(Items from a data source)
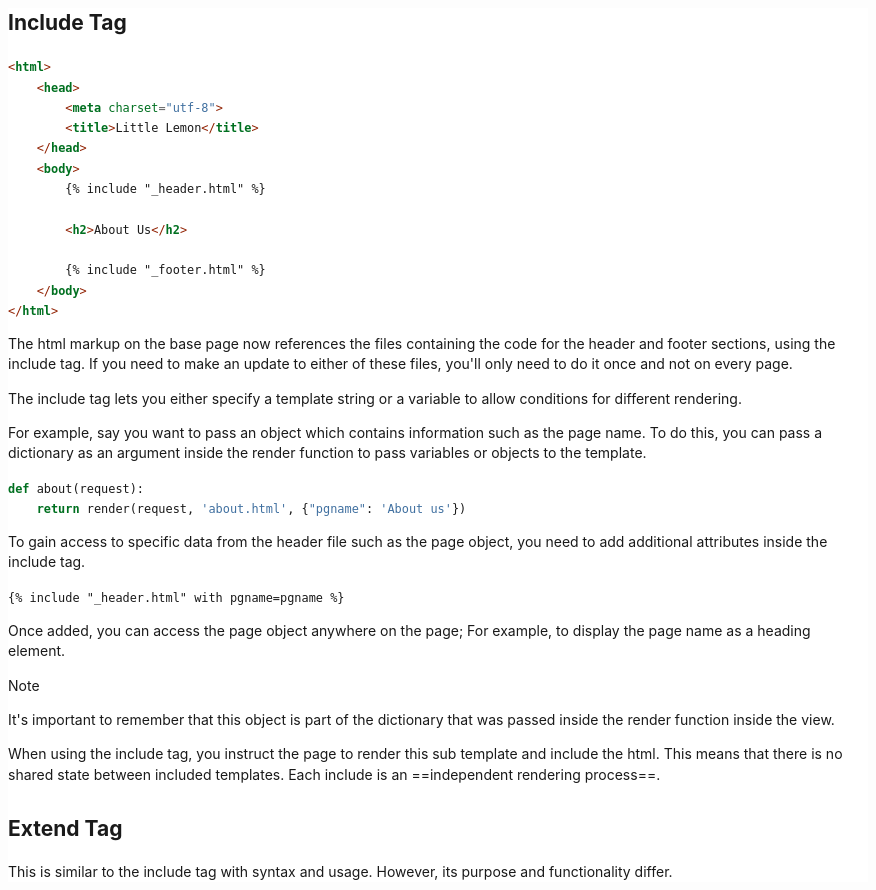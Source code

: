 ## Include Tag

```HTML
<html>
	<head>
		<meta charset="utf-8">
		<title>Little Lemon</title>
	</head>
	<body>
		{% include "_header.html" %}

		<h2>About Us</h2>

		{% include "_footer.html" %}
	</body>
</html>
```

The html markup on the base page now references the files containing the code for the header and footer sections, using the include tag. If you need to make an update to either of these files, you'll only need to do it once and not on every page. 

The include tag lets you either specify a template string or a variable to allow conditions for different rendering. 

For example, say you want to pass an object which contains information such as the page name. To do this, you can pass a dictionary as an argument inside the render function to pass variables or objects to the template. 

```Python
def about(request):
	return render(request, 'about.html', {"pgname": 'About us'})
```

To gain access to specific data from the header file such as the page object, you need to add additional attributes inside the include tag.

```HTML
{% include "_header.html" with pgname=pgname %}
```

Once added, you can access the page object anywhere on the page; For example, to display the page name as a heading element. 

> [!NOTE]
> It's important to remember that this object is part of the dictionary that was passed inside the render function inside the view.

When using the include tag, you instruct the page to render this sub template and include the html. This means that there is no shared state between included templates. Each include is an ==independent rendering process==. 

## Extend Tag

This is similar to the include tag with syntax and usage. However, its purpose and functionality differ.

◆ **WHAT YOU HAVE TO DO**
Copy down each line in the entries that has the word "either".

◆ **ANSWER SPACE**
The html markup on the base page now references the files containing the code for the header and footer sections, using the include tag. If you need to make an update to either of these files, you'll only need to do it once and not on every page. 
The include tag lets you either specify a template string or a variable to allow conditions for different rendering. 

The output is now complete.